Twenty-third in a series of posts, each one analyzing a single Captain Kirk scene from the Star Trek canon.
Kirk’s ghost | “The Tholian Web” | Star Trek: The Original Series | Season 3, Episode 9 | November 1968
Around twelve minutes into “The Tholian Web,” there is a moment of introspection and quiet helplessness that grips James T. Kirk. The camera slowly pans and zooms out as he stands almost motionless on the bridge of a spectral ship he was meant to rescue, several bodies tangled up with one another on the deck around him. His glittered spacesuit evokes memories of textbook circulatory system diagrams. He is alone.
Framed by a wider shot now, Kirk shifts a furrowed gaze to look at nothing in particular — a deceased crewmember at his feet, something off-camera to the left. The ship around him is fading away, but he says nothing into his communicator as the Enterprise crew struggles vainly to beam him back to safety. The soundtrack during these moments goes perfectly and purposefully silent, and we are silent ourselves for a moment, barely breathing, left to draw our own bleak conclusions as the captain dissolves into some new infinity.

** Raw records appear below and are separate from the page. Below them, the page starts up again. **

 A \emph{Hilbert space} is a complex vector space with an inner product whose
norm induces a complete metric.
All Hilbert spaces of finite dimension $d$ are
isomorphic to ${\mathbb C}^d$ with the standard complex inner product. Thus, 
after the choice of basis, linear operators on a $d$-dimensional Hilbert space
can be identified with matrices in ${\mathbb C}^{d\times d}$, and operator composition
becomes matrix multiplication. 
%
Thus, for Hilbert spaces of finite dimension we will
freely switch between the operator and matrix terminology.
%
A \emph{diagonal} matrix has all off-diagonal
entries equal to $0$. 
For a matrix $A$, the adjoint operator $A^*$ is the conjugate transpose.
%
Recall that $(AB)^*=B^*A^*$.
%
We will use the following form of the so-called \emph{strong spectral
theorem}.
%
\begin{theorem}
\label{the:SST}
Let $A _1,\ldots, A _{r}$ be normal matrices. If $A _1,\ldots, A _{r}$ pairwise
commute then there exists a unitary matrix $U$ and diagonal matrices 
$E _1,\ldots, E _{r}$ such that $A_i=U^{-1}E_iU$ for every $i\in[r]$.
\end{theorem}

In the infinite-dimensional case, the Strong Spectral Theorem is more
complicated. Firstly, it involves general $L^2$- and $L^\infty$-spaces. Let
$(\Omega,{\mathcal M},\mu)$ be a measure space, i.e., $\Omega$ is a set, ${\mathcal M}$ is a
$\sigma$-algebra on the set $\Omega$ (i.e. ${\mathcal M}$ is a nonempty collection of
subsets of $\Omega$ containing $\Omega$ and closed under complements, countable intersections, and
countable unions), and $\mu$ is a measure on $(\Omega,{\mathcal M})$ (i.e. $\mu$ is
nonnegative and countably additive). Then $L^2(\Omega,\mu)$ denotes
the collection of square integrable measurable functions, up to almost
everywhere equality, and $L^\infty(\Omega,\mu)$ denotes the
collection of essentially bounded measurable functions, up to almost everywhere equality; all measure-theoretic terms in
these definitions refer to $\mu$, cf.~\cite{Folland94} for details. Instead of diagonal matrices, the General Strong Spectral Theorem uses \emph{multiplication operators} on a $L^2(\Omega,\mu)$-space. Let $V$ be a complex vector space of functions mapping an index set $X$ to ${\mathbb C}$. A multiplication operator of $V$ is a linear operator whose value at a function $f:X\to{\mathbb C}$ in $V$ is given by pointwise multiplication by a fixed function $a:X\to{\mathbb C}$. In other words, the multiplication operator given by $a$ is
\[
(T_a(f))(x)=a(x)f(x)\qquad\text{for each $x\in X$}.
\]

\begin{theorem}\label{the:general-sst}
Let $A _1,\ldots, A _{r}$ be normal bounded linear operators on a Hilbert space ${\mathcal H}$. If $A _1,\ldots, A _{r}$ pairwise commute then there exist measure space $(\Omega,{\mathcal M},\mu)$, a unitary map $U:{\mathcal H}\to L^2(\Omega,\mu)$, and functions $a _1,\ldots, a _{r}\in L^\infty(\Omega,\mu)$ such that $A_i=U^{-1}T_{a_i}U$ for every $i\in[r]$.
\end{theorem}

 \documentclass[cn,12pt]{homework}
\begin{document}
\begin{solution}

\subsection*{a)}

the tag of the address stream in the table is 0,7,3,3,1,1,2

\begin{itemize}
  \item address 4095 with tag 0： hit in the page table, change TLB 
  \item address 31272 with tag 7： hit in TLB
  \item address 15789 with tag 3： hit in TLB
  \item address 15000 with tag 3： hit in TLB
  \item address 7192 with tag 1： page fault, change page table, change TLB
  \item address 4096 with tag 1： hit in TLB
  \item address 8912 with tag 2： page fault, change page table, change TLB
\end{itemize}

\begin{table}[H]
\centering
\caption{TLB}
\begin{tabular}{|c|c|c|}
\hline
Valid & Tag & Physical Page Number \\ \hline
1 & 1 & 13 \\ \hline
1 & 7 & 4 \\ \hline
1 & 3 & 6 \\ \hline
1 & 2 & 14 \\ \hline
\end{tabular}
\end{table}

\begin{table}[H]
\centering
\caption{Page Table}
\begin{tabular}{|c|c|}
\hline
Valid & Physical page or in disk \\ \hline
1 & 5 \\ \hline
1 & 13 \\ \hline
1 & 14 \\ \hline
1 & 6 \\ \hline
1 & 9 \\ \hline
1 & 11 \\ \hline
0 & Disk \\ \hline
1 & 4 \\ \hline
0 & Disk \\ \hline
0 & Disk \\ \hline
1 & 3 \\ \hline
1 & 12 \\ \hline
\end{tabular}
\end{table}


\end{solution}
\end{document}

The Enterprise crew falls victim to a gathering madness, and at random they attack each other with psychotic rage. Kirk’s ghost appears thrice, visibly attempting to speak but making no sound on this plane of reality, drawing religious reactions from his crew but ultimately written off as febrile hallucinations caused by some unseen contagion. It is a weakness in the fabric of space, reports a glum Dr. McCoy. Our minds are being torn apart by the weakness that surrounds us.
Perhaps this is the state of things as we know it: a collective faith in ourselves cast aside by a space made of weak stuff, a universe bereft of real leadership.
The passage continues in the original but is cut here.